The tariff war with China could have a significant impact on foreign trade… which would have a significant impact on the Virginia Port Authority. The VPA has been enjoying a great couple of years, with operating income reaching $46.8 million in 2018. But the authority borrowed heavily to finance the capacity expansion that enabled it to grow. Long-term liabilities amount to $2.8 billion. It’s not clear what would happen if import/export volumes decline as the China trade war escalates, or if the economy sinks into another recession.
From my perspective, the lesson here isn’t that the VPA shouldn’t borrow, it’s that Virginia — like U.S. consumers, corporations, and federal government — has ramped up borrowing over the past decade. While Virginia’s General Obligation debt is highly transparent and well protected, we have no idea how much debt lurks in quasi-independent authorities like the VPA, the Metropolitan Washington Airports Authority, the Washington Metropolitan Area Transit Authority, and a multitude of smaller industrial and economic development authorities. While the Commonwealth and local governments may not be legally obligated to stand behind this debt, they may be politically obligated in order to maintain the financial integrity of critical economic institutions. We just don’t know how bad the situation is because no one has taken stock…. just like no one has taken stock of hidden deficit spending by under-investing in road-and-highway maintenance.
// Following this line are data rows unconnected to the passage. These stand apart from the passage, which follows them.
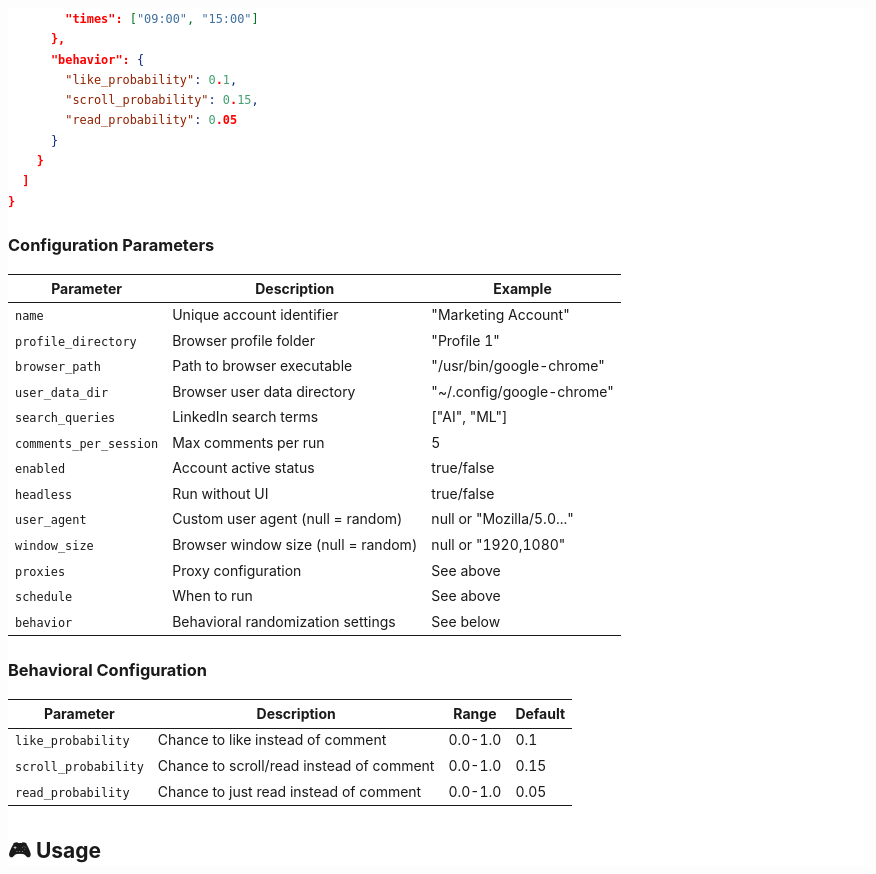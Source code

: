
 ```json
        "times": ["09:00", "15:00"]
      },
      "behavior": {
        "like_probability": 0.1,
        "scroll_probability": 0.15,
        "read_probability": 0.05
      }
    }
  ]
}
```

### Configuration Parameters

| Parameter | Description | Example |
|-----------|-------------|---------|
| `name` | Unique account identifier | "Marketing Account" |
| `profile_directory` | Browser profile folder | "Profile 1" |
| `browser_path` | Path to browser executable | "/usr/bin/google-chrome" |
| `user_data_dir` | Browser user data directory | "~/.config/google-chrome" |
| `search_queries` | LinkedIn search terms | ["AI", "ML"] |
| `comments_per_session` | Max comments per run | 5 |
| `enabled` | Account active status | true/false |
| `headless` | Run without UI | true/false |
| `user_agent` | Custom user agent (null = random) | null or "Mozilla/5.0..." |
| `window_size` | Browser window size (null = random) | null or "1920,1080" |
| `proxies` | Proxy configuration | See above |
| `schedule` | When to run | See above |
| `behavior` | Behavioral randomization settings | See below |

### Behavioral Configuration

| Parameter | Description | Range | Default |
|-----------|-------------|-------|---------|
| `like_probability` | Chance to like instead of comment | 0.0-1.0 | 0.1 |
| `scroll_probability` | Chance to scroll/read instead of comment | 0.0-1.0 | 0.15 |
| `read_probability` | Chance to just read instead of comment | 0.0-1.0 | 0.05 |

## 🎮 Usage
Layne is more concerned about these big-picture questions than any other finance secretary I can remember. His office and the Joint Legislative Audit and Review Commission (JLARC), which answers to the legislature, are the only two institutions in Virginia with the expertise and resources to put numbers on these hidden liabilities and risks. Hopefully, at some point they will feel motivated to do so.